> Aim of the exercise: In the entries below, find each line bearing the string "label" and copy it.

:: Task inputs

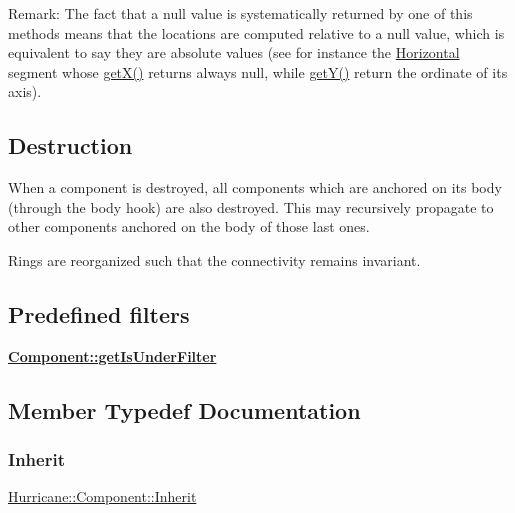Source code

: \begin{DoxyParagraph}{Remark\+:}
The fact that a null value is systematically returned by one of this methods means that the locations are computed relative to a null value, which is equivalent to say they are absolute values (see for instance the \hyperlink{classHurricane_1_1Horizontal}{Horizontal} segment whose \hyperlink{classHurricane_1_1Component_a0f8299ed73705fd4fbf56589dcc7e074}{get\+X()} returns always null, while \hyperlink{classHurricane_1_1Component_a727da3f127c3a7a0a09468219f98c3e6}{get\+Y()} return the ordinate of its axis).
\end{DoxyParagraph}
\hypertarget{classHurricane_1_1Component_secComponentDestruction}{}\subsection{Destruction}\label{classHurricane_1_1Component_secComponentDestruction}
When a component is destroyed, all components which are anchored on its body (through the body hook) are also destroyed. This may recursively propagate to other components anchored on the body of those last ones.

Rings are reorganized such that the connectivity remains invariant.\hypertarget{classHurricane_1_1Component_secComponentPredefinedFilters}{}\subsection{Predefined filters}\label{classHurricane_1_1Component_secComponentPredefinedFilters}
{\bfseries \hyperlink{classHurricane_1_1Component_a8680f2756892366db8642bfcfd7ce097}{Component\+::get\+Is\+Under\+Filter}} 

\subsection{Member Typedef Documentation}
\mbox{\label{classHurricane_1_1Component_a3911e94f9d220eb809d349b1181034e3}} 
\subsubsection{\texorpdfstring{Inherit}{Inherit}}
{\footnotesize\ttfamily \hyperlink{classHurricane_1_1Component_a3911e94f9d220eb809d349b1181034e3}{Hurricane\+::\+Component\+::\+Inherit}}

::::

> Written answer:
\hypertarget{classHurricane_1_1Component_secComponentDestruction}{}\subsection{Destruction}\label{classHurricane_1_1Component_secComponentDestruction}
Rings are reorganized such that the connectivity remains invariant.\hypertarget{classHurricane_1_1Component_secComponentPredefinedFilters}{}\subsection{Predefined filters}\label{classHurricane_1_1Component_secComponentPredefinedFilters}
\mbox{\label{classHurricane_1_1Component_a3911e94f9d220eb809d349b1181034e3}} 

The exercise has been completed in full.